Selon la Coface4, le risque de crédit s’est dégradé au T2 2020 dans 40% des pays et des secteurs couverts. Dans de nombreux cas, il s’agit de filières déjà fragiles avant la pandémie, comme l’automobile, la métallurgie, la distribution, le textile-habillement. Comme dans toute récession, les défaillances vont monter, mais la hausse ne se manifeste jamais d’un coup. Il y a souvent des effets en cascade, la disparition d’un gros client ou d’un marché ayant des effets induits sur les fournisseurs en amont.

Du côté des facteurs d’atténuation, on a déjà noté que cette crise était assez brève et avait suscité une réponse de politique économique plus rapide que d’ordinaire.
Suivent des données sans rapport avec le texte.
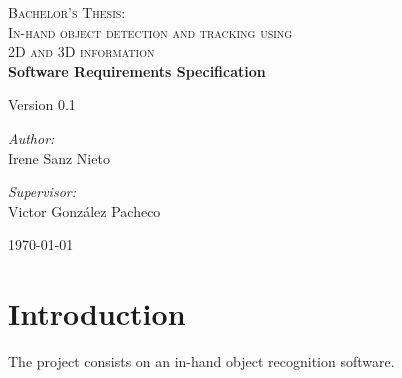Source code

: \documentclass{article}
\begin{document}
\begin{titlepage}

\begin{center}
\textsc{\huge Bachelor's Thesis:\\[0.5cm]In-hand object detection and tracking using\\[0.5cm]2D and 3D
information }\\[4cm]


{\Huge\bfseries{Software Requirements Specification}\\[2cm]}

\Large{Version 0.1}
\\[11cm]


\begin{minipage}{0.55\textwidth}
\begin{flushleft} \large
\emph{Author:}\\
Irene Sanz Nieto\\
\end{flushleft}
\end{minipage}
\begin{minipage}{0.4\textwidth}
\begin{flushright} \large
\emph{Supervisor:}\\
Victor González Pacheco\end{flushright}\end{minipage}\vfill

{\large \today}

\end{center}
\end{titlepage}

%
\newpage
%
\tableofcontents
\newpage


\section{Introduction}
\hspace{0.5cm}The project consists on an in-hand object recognition software. 
\\
\end{document}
Cette réponse a d’abord été constituée par des mesures d’urgence, ce qui est logique car il fallait éviter le gel du crédit. Pour la suite, c’est la continuité du soutien qui importe. Il est important que les responsables de la politique économique ne s’illusionnent pas sur la forme de la reprise et ne retirent pas trop vite leur soutien. Un rebond rapide n’est pas la garantie d’un rebond durable. Un W, comme on sait, ce sont deux V enchaînés.

 

Sources : Thomson Reuters, Bloomberg, Oddo BHF Securities


1. Il n’y a pas de classification unique et invariante des indicateurs retardés. Leurs propriétés statistiques peuvent varier selon les pays. Dans son indice retardé synthétique de l’économie US, le Conference Board y met la durée moyenne du chômage, le ratio stocks/ventes, le coût unitaire de production, les prix des services, les prêts aux entreprises, les prêts aux ménages.
2. Aux États-Unis, Senior Loan Officer Opinion Survey de la Fed (4 mai 2020), en zone euro, Bank Lending Survey de la BCE (28 avril 2020).
3. Un exemple parmi tant d’autres : selon une enquête dans le secteur de l’hôtellerie-restauration en France, 17% des entreprises indépendantes pourraient faire faillite (vs un taux de défaillance de 10% en temps normal).